Market Preview: A Rough Road
NEW YORK (TheStreet) -- The Federal Reserve said Wednesday it expects the economy to get worse, and lo and behold, the majority of the data that arrived on Thursday illustrated that point.
The call by Goldman Sachs to short the S&P 500 was certainly a factor in the deep sell-off, as was the uncertainty ahead of the actual Moody's bank downgrades that arrived after the bell, but it was the ugly data seemed to carry the most weight with sellers.
The trap that Wall Street is in when it comes to equities right now is fairly ingenious. Investors showed in the first half of June that they stand ready to go risk-on if the Fed comes across with QE3. But the Fed has made it clear that it fully intends to sit on its hands unless the economy gets a whole lot worse. That sets up a real "be careful what you wish for" scenario.
Sam Stovall, chief equity strategist at S&P Capital IQ, is bullish but sees a rough road ahead over the next six months.

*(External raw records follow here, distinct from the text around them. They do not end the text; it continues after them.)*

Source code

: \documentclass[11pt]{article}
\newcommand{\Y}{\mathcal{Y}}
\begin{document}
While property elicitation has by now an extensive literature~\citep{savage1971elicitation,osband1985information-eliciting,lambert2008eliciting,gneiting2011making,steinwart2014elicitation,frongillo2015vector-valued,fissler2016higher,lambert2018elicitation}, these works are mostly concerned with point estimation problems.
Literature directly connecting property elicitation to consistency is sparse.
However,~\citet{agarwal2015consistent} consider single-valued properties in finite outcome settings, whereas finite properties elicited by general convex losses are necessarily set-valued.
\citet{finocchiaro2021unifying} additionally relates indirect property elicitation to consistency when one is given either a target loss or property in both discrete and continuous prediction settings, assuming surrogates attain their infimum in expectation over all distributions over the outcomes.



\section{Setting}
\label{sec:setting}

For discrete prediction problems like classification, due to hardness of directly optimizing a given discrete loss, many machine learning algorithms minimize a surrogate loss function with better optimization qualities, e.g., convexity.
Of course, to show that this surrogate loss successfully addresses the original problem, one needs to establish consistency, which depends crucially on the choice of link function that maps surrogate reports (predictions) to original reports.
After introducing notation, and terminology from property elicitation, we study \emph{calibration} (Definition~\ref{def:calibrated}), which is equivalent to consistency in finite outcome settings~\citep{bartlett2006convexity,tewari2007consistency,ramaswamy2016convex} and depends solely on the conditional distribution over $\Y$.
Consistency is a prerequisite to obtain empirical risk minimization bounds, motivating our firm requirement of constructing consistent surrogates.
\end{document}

"With the extension of Operation Twist, Dr. Bernanke indicated that the patient does not need another defibrillator jolt, but it does need to be hooked up to the IV a bit longer," he wrote in commentary late Wednesday. "Even though inflation is tolerable, the risk of an imminent breakup in the euro is now less likely, and that the Fed renewed its low-rate pledge through 2014, we still believe the global equity markets will trace out a very choppy advance during the second half."
The next Fed meeting is scheduled for July31-August 1 so traders are weeks away from being able to put a positive spin on bad economic data by bringing the prospect of QE3 back into the mix. That means bad data is just going to taken for what it is: More evidence that this slow recovery is starting to stall.
As for Friday's scheduled news, Carnival(CCL) is slated to report its quarterly results before the opening bell. The average estimate of analysts polled by Thomson Reuters is for a profit of 8 cents a share in the company's fiscal second quarter ended in May on revenue of $3.55 billion.
Shares of the cruise line operator are up more than 7% so far in 2012, and UBS is bullish about the stock ahead of the numbers. The firm lifted its price target on the stock to $39 from $34 earlier this week and kept its buy rating intact. It thinks the company could lift its guidance for fiscal 2012 to reflect an expected benefit from lower fuel prices.